We mentioned the use of images as a response option for a survey question, but we thought we’d provide a little more direction. Response images are a great way to liven up your survey and engage respondents.

It might take a few minutes to dig up photos for your survey, but it’s worth your time. If you list employees by name, social media channels, activities, specific products or locations – use an image to represent them rather than rely solely on text.Ninety percent of information transmitted to the brain is visual, so it’s safe to say that visuals help respondents move through your survey.

Where to get survey images

Want to visually stimulate customers taking your survey, but aren’t sure where to get stunning images? You have a couple of choices. If you need shots of your product, consider calling in a professional photographer for a photo shoot.

It will cost you a few bucks, but you’ll use the photos over and over again.If you need stock images, you can turn to paid sites like iStock, or you can use free sites like picjumbo or Pixabay (or you can check out our blog post on great resources for free survey images).

A nice survey thank you page

After a respondent submits the survey, a thank you message should pop up. If you forget to add this message, you must have brain freeze, which is the body part in Operation that this message represents.

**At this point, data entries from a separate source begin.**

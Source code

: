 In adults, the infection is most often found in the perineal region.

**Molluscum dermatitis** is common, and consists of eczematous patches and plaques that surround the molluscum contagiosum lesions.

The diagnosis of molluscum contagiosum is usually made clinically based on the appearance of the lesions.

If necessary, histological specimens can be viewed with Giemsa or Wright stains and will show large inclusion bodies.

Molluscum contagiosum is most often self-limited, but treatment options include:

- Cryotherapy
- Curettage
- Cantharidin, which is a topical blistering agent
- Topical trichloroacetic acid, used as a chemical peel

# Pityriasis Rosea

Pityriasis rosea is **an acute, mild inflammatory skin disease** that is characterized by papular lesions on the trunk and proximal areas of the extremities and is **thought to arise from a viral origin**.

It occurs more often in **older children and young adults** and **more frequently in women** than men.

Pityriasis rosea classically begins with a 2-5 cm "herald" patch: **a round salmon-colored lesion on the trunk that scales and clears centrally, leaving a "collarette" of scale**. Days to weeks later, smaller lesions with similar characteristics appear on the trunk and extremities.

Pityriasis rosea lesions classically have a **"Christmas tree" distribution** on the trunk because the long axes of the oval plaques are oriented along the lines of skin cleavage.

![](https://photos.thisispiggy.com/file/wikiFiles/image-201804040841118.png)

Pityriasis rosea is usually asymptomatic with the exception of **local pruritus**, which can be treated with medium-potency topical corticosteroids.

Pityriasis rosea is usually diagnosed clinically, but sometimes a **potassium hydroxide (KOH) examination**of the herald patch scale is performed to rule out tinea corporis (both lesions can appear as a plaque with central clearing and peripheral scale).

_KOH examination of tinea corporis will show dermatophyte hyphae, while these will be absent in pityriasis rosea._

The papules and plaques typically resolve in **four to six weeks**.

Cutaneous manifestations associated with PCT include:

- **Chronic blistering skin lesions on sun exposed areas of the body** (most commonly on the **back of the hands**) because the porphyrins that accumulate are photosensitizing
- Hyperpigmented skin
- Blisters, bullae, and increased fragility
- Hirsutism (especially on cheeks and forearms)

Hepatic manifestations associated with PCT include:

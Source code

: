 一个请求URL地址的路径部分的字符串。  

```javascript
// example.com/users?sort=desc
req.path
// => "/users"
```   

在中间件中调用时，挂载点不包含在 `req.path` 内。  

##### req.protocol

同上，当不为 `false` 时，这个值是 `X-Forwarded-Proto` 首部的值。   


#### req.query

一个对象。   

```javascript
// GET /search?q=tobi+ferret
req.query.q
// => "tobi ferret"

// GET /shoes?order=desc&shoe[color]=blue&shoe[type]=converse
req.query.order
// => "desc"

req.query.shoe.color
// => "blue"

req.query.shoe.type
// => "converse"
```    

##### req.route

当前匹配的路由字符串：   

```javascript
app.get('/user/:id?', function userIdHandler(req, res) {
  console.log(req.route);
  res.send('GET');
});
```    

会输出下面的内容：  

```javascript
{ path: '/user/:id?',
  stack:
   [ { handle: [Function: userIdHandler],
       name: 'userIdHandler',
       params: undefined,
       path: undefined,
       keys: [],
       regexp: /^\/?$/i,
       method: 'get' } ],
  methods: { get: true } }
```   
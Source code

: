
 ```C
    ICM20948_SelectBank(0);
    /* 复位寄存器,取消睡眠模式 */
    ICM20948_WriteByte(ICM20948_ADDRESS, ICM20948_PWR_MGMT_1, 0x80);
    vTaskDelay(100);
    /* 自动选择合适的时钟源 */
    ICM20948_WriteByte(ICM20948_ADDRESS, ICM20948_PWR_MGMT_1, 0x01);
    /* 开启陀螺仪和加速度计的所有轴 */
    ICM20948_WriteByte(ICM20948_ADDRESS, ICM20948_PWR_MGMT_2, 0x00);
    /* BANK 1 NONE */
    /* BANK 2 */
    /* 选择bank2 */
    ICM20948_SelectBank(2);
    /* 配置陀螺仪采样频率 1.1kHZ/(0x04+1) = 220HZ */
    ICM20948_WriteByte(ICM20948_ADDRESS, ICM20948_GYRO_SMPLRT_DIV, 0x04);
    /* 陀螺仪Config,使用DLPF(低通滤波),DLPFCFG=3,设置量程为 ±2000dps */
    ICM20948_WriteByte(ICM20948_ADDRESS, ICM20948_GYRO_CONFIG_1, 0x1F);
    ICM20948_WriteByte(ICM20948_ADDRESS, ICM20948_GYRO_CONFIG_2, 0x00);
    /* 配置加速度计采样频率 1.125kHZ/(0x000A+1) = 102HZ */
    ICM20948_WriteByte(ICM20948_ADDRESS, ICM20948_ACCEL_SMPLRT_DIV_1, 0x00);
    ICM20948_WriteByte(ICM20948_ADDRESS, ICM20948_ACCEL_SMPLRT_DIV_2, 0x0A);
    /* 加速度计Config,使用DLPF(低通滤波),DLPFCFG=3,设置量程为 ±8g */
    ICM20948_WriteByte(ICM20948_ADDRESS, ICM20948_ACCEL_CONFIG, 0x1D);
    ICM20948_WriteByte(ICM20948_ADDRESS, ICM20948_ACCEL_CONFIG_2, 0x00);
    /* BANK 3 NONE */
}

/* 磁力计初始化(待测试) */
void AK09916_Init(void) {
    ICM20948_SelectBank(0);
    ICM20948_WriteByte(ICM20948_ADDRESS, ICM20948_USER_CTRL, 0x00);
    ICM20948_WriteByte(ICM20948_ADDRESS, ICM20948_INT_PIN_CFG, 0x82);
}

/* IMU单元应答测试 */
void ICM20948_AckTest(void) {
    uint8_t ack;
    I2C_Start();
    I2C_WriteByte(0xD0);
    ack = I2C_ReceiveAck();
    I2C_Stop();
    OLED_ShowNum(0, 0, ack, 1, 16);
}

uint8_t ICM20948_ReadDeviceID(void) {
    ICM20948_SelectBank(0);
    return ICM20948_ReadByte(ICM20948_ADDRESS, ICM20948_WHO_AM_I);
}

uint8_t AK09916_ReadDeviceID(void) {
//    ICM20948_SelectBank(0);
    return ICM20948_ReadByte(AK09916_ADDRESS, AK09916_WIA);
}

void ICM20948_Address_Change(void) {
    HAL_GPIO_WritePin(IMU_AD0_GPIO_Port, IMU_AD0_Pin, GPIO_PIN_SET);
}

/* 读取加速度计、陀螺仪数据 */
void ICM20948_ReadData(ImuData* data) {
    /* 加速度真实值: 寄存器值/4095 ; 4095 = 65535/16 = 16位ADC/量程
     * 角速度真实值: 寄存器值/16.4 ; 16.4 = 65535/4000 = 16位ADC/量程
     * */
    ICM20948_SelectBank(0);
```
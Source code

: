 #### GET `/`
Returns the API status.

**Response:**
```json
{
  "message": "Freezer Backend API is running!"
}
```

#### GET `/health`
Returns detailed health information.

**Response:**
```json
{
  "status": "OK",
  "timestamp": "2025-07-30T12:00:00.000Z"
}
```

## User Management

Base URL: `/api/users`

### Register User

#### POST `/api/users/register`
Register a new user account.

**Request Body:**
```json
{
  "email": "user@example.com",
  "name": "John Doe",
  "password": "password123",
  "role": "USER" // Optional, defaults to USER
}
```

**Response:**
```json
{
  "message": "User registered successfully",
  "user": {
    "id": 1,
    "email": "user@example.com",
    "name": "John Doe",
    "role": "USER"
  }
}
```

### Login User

The thank you screen should be short and sweet, and express your appreciation. You’ll invite a lot of people to take your survey, but not everyone will take the time. For those who do, it’s important to say thanks. It’s not just a nice gesture, it builds trust with your customers too, so don’t skip the thank you sentiment.

You can add ways for customers to engage with your brand like social media icons or links to the company website.

Here’s the thank you message from The North Face survey. The brand says thank you, reminds respondents about an incentive for taking the survey (in this case a drawing) and the brand showcases this video on the page too. Have a look:


And there you have it – the anatomy of a successful survey using the anatomy found in the 1965 board game, Operation. (Bet you’ll never look at the game the same again.)